Thanks for the link, I will read that!

You could do a prisoners' dilemma mini game.   The human player and (say) three computer players are AI companies.  Each company independently decides how much risk to take of ending the world by creating an unaligned AI.  The more risk you take relative to the other players the higher your score if the world doesn't end. In the game's last round, the chance of the world being destroyed is determined by how much risk everyone took.

Isn't that begging the question? If the goal is to teach why being optimistic is dangerous, declaring by fiat that an unaligned AI ends the world skips the whole "teaching" part of a game.

Yes, it doesn't establish why it's inherently dangerous but does help explain a key challenge to coordinating to reduce the danger.  

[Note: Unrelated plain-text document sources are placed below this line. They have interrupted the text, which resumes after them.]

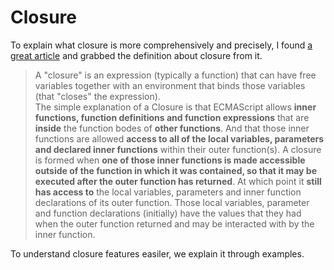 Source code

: # Closure

To explain what closure is more comprehensively and precisely, I found [a great article](http://www.jibbering.com/faq/faq_notes/closures.html) and grabbed the definition about closure from it.
> A "closure" is an expression (typically a function) that can have free variables together with an environment that binds those variables (that "closes" the expression).<br/>
The simple explanation of a Closure is that ECMAScript allows **inner functions, function definitions and function expressions** that are **inside** the function bodes of **other functions**. And that those inner functions are allowed **access to all of the local variables, parameters and declared inner functions** within their outer function(s). A closure is formed when **one of those inner functions is made accessible outside of the function in which it was contained, so that it may be executed after the outer function has returned**. At which point it **still has access to** the local variables, parameters and inner function declarations of its outer function. Those local variables, parameter and function declarations (initially) have the values that they had when the outer function returned and may be interacted with by the inner function.

To understand closure features easiler, we explain it through examples.





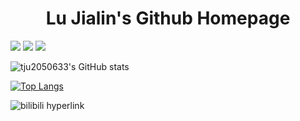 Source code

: <h1 align="center">Lu Jialin's Github Homepage</h1>


<p>
<a href="https://github.com/tju2050633"><img src="https://img.shields.io/github/followers/tju2050633?style=social"/></a>
<a href="https://twitter.com/NickWil68088380"><img src="https://img.shields.io/twitter/url?style=social&url=https%3A%2F%2Ftwitter.com%2FNickWil68088380"/></a>
<a href="https://www.youtube.com/channel/UCihs4o-50IDjWCMt8HUZtBQ"><img src="https://img.shields.io/youtube/channel/views/UCihs4o-50IDjWCMt8HUZtBQ?style=social"/></a>
</p>


![tju2050633's GitHub stats](https://github-readme-stats.vercel.app/api?username=tju2050633&show_icons=true&theme=synthwave)

[![Top Langs](https://github-readme-stats.vercel.app/api/top-langs/?username=tju2050633&layout=compact)](https://github.com/anuraghazra/github-readme-stats)

![bilibili hyperlink](https://stats.justsong.cn/api/bilibili/?id=10453840&theme=dark)







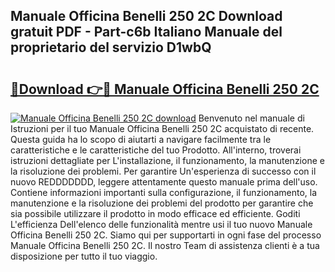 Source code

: ## Manuale Officina Benelli 250 2C Download gratuit PDF - Part-c6b Italiano Manuale del proprietario del servizio D1wbQ

# <h2><a href="http://dfe1tkj.blite.top/?on=Manuale+Officina+Benelli+250+2C">🔗Download 👉🔴 Manuale Officina Benelli 250 2C</a></h2>

[![Manuale Officina Benelli 250 2C download](https://i.imgur.com/lujVjoI.png)](http://dfe1tkj.blite.top/?on=Manuale+Officina+Benelli+250+2C)
Benvenuto nel manuale di Istruzioni per il tuo Manuale Officina Benelli 250 2C acquistato di recente. Questa guida ha lo scopo di aiutarti a navigare facilmente tra le caratteristiche e le caratteristiche del tuo Prodotto. All'interno, troverai istruzioni dettagliate per L'installazione, il funzionamento, la manutenzione e la risoluzione dei problemi. Per garantire Un'esperienza di successo con il nuovo REDDDDDDD, leggere attentamente questo manuale prima dell'uso. Contiene informazioni importanti sulla configurazione, il funzionamento, la manutenzione e la risoluzione dei problemi del prodotto per garantire che sia possibile utilizzare il prodotto in modo efficace ed efficiente. Goditi L'efficienza Dell'elenco delle funzionalità mentre usi il tuo nuovo Manuale Officina Benelli 250 2C. Siamo qui per supportarti in ogni fase del processo Manuale Officina Benelli 250 2C. Il nostro Team di assistenza clienti è a tua disposizione per tutto il tuo viaggio.
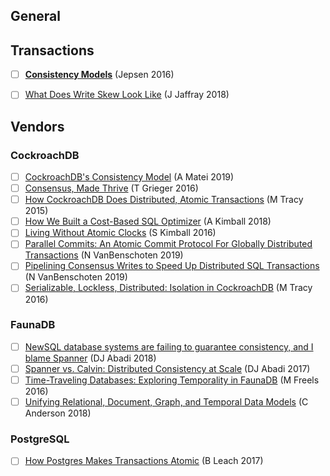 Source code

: 
## General


## Transactions

- [ ] [**Consistency Models**](https://jepsen.io/consistency) (Jepsen 2016)
- [ ] [What Does Write Skew Look Like](http://justinjaffray.com/what-does-write-skew-look-like/) (J Jaffray 2018)


## Vendors

### CockroachDB

- [ ] [CockroachDB's Consistency Model](https://www.cockroachlabs.com/blog/consistency-model/) (A Matei 2019)
- [ ] [Consensus, Made Thrive](https://www.cockroachlabs.com/blog/consensus-made-thrive/) (T Grieger 2016)
- [ ] [How CockroachDB Does Distributed, Atomic Transactions](https://www.cockroachlabs.com/blog/how-cockroachdb-distributes-atomic-transactions/) (M Tracy 2015)
- [ ] [How We Built a Cost-Based SQL Optimizer](https://www.cockroachlabs.com/blog/building-cost-based-sql-optimizer/) (A Kimball 2018)
- [ ] [Living Without Atomic Clocks](https://www.cockroachlabs.com/blog/living-without-atomic-clocks/) (S Kimball 2016)
- [ ] [Parallel Commits: An Atomic Commit Protocol For Globally Distributed Transactions](https://www.cockroachlabs.com/blog/parallel-commits/) (N VanBenschoten 2019)
- [ ] [Pipelining Consensus Writes to Speed Up Distributed SQL Transactions](https://www.cockroachlabs.com/blog/transaction-pipelining/) (N VanBenschoten 2019)
- [ ] [Serializable, Lockless, Distributed: Isolation in CockroachDB](https://www.cockroachlabs.com/blog/serializable-lockless-distributed-isolation-cockroachdb/) (M Tracy 2016)

### FaunaDB

- [ ] [NewSQL database systems are failing to guarantee consistency, and I blame Spanner](http://dbmsmusings.blogspot.com/2018/09/newsql-database-systems-are-failing-to.html) (DJ Abadi 2018)
- [ ] [Spanner vs. Calvin: Distributed Consistency at Scale](https://fauna.com/blog/distributed-consistency-at-scale-spanner-vs-calvin) (DJ Abadi 2017)
- [ ] [Time-Traveling Databases: Exploring Temporality in FaunaDB](https://fauna.com/blog/time-traveling-databases) (M Freels 2016)
- [ ] [Unifying Relational, Document, Graph, and Temporal Data Models](https://fauna.com/blog/unifying-relational-document-graph-and-temporal-data-models) (C Anderson 2018)

### PostgreSQL

- [ ] [How Postgres Makes Transactions Atomic](https://brandur.org/postgres-atomicity) (B Leach 2017)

I really like that and it happens to fit well with the narrative that we're developing. I'll see where we can include a scene like this.

Excellent.  I would be happy to help.  I teach game theory at Smith College.

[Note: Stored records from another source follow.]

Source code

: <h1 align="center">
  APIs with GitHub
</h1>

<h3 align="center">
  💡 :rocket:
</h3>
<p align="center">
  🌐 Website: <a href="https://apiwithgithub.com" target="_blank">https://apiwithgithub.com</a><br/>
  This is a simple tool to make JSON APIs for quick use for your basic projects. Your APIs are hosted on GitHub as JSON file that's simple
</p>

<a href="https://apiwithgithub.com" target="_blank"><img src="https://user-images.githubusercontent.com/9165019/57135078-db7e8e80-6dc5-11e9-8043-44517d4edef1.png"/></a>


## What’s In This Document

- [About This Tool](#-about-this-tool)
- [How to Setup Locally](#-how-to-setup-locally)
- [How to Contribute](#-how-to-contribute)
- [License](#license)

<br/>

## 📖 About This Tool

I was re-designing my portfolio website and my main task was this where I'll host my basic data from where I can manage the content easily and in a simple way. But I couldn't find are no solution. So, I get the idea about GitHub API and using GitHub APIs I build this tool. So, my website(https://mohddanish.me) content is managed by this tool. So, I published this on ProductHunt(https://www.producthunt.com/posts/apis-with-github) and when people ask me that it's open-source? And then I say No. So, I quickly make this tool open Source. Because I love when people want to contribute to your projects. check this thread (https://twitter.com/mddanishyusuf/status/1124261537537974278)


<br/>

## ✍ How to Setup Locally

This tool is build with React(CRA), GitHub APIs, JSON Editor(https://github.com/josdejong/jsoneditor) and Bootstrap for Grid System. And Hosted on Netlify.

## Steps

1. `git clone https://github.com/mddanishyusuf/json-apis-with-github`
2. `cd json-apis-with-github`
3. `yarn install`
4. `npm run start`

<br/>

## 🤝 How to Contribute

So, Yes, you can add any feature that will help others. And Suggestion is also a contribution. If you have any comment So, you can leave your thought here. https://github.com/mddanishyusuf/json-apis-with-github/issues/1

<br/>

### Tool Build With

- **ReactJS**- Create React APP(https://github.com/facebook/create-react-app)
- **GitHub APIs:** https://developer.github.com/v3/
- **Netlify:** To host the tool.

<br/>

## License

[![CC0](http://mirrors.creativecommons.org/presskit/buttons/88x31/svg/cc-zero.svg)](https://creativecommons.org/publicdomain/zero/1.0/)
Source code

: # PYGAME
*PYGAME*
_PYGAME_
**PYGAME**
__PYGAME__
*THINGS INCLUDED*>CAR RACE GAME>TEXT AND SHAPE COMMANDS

Ethical truths are probably different from empirical truths. An advanced AI may learn empirical truths on its own from enough data, but it seems unlikely that it will automatically converge on the ethical truth. Instead, it seems that any degree of intelligence can be combined with any kind of goal. (Orthogonality Thesis)

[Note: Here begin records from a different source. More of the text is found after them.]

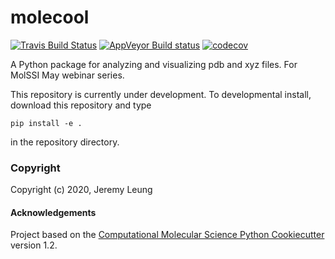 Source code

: molecool
==============================
[//]: # (Badges)
[![Travis Build Status](https://travis-ci.com/REPLACE_WITH_OWNER_ACCOUNT/molecool.svg?branch=master)](https://travis-ci.com/REPLACE_WITH_OWNER_ACCOUNT/molecool)
[![AppVeyor Build status](https://ci.appveyor.com/api/projects/status/REPLACE_WITH_APPVEYOR_LINK/branch/master?svg=true)](https://ci.appveyor.com/project/REPLACE_WITH_OWNER_ACCOUNT/molecool/branch/master)
[![codecov](https://codecov.io/gh/REPLACE_WITH_OWNER_ACCOUNT/molecool/branch/master/graph/badge.svg)](https://codecov.io/gh/REPLACE_WITH_OWNER_ACCOUNT/molecool/branch/master)

A Python package for analyzing and visualizing pdb and xyz files. For MolSSI May webinar series.

This repository is currently under development. To developmental install, download this repository and type

`pip install -e .`

in the repository directory.



### Copyright

Copyright (c) 2020, Jeremy Leung


#### Acknowledgements
 
Project based on the 
[Computational Molecular Science Python Cookiecutter](https://github.com/molssi/cookiecutter-cms) version 1.2.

I think the main point of the orthogonality thesis is less about an advanced AI not being able to figure out the true ethics, but the AI not being motivated to be ethical in this way even if it figures out the correct theory. If there is a true moral theory and the orthogonality thesis is true, the thesis of moral internalism (true moral beliefs are intrinsically motivating) is false. See here https://arbital.com/p/normative_extrapolated_volition/ section "Unrescuability of moral internalism".

Good point, I see what you mean. I think we could have 2 distinct concepts of "ethics" and 2 corresponding orthogonality theses:

  1. Concept "ethics1" requires ethics to be motivational. Some set of rules can only be the true ethics if, necessarily, everyone who knows them is motivated to follow them. (I think moral internalist probably use this concept?)
  2. Concept "ethics2" doesn't require some set of rules to be motivational to be the correct ethics.

The orthogonality thesis for 1 is what I mentioned: Since there are (probably) no rules that necessarily motivate everyone who knows them, the AI would not find the true ethical theory.

The orthogonality thesis for 2 is what you mention: Even if the AI finds it, it would not necessarily be motivated by it.